Kapolres Metro Jakarta Barat Kombes Pol Hengki Haryadi SIK MH menjelaskan, yang paling penting dalam perkembangan penanganan kasus ini adalah hasil pemeriksaan laboratorium forensik dalam pemeriksaan barang bukti yang dikumpulkan.

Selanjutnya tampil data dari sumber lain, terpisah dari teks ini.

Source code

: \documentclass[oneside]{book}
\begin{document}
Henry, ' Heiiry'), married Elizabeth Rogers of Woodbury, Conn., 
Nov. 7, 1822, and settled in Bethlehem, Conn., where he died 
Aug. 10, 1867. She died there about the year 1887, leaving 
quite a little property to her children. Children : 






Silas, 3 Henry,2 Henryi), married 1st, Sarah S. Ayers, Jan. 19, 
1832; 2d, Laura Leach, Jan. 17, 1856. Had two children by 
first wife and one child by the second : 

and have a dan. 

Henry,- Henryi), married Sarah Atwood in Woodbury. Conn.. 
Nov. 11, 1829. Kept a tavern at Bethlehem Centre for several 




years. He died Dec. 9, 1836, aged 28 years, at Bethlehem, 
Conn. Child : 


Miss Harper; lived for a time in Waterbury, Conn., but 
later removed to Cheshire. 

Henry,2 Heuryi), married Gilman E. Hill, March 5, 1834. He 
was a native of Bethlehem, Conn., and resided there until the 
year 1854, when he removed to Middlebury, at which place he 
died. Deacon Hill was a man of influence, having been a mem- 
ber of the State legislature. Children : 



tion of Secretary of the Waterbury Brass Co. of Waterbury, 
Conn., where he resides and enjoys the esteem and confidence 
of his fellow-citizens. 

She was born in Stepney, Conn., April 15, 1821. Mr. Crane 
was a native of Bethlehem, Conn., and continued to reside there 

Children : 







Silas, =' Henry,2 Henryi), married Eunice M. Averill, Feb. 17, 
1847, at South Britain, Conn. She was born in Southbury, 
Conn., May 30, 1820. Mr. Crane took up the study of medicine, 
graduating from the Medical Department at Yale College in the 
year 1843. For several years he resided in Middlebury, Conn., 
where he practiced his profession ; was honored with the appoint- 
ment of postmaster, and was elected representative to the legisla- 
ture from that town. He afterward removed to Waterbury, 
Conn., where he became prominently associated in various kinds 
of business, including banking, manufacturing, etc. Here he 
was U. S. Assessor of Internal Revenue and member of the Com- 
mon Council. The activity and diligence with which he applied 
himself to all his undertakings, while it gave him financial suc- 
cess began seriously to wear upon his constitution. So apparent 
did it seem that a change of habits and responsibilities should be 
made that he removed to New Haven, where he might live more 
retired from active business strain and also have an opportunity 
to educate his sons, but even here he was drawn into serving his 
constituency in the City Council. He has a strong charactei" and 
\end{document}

“Hasil dari tim laboratorium dan Forensik ditemukan ada dua macam kandungan yakni sebagian besar ada korosif mengandung karat, dan juga mengandung racun yang sangat berbahaya,” jelas Kombes Hengki, Jumat (31/05/19).
Hengki menegaskan, dengan hasil pemeriksaan dari laboratorium forensik, hipotesa atau learning poin dari masalah ini adalah, mereka berniat bukan untuk melakukan unjuk rasa, karena waktu unjuk rasa dibatasi UU hingga pukul 18.00 WIB, sedangkan aksi mereka dimulai pada pukul 02.00 dini hari dan juga sudah mempersiapkan alat-alatnya untuk melakukan penyerangan.
“Mereka memang mempunyai niat akan melawan petugas dengan sasaran yang sudah jelas. Sasaran itu adalah petugas dan properti milik kepolisian dan asrama. Hal itu bisa dibuktikan dengan barang bukti yang sudah dilakukan pemeriksaan, dan adanya benda tajam, bom molotove, busur-busur yang ternyata mangandung racun dan korosif,”tegasnya.
Ia mengatakan, para perusuh sudah mempersiapkan peralatan sebelum melakukan penyerangan ke asrama Brimob. Terbukti dapat diketahui ada busur- busur panah yang khusus akan digunakan malam hari.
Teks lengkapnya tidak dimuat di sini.